┌────────

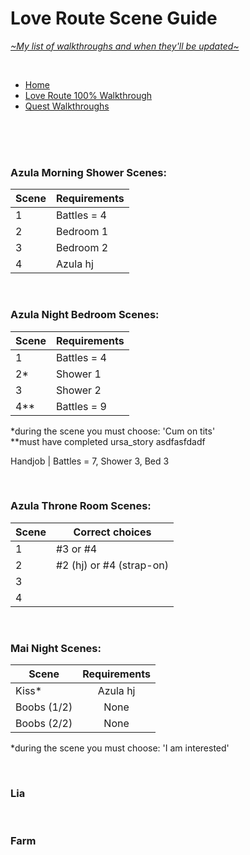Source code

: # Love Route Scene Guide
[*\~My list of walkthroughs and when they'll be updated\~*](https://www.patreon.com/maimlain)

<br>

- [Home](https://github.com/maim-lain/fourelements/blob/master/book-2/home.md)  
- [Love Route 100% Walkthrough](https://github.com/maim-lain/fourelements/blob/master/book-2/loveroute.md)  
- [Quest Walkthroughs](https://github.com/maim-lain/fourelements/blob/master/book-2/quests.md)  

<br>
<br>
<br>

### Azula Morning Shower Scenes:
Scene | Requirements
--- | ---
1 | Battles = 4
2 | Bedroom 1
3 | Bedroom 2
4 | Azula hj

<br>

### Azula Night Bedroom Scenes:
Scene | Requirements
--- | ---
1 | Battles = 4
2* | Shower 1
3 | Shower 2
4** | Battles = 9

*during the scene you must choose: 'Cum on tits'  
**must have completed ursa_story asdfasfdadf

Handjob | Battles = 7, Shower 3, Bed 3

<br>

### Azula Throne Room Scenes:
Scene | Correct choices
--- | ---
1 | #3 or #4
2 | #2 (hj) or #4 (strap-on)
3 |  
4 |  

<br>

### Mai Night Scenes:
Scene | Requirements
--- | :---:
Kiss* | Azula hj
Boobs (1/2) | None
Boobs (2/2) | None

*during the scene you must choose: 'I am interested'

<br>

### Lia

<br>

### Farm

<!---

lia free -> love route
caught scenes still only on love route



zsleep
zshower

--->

└────────
┌────────

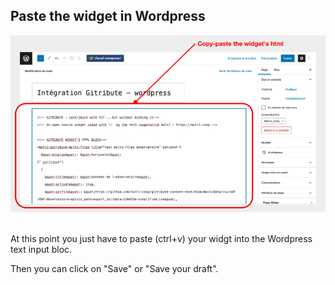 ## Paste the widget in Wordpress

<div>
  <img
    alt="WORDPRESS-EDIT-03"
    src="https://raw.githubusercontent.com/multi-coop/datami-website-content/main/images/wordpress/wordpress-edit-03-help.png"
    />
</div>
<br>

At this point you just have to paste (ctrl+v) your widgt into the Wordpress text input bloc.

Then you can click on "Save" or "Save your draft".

└────────

▶ **What to produce**
From the records above, work out how many lines contain the string "Battles". Give only the number.

▶ **Output of the exercise**
4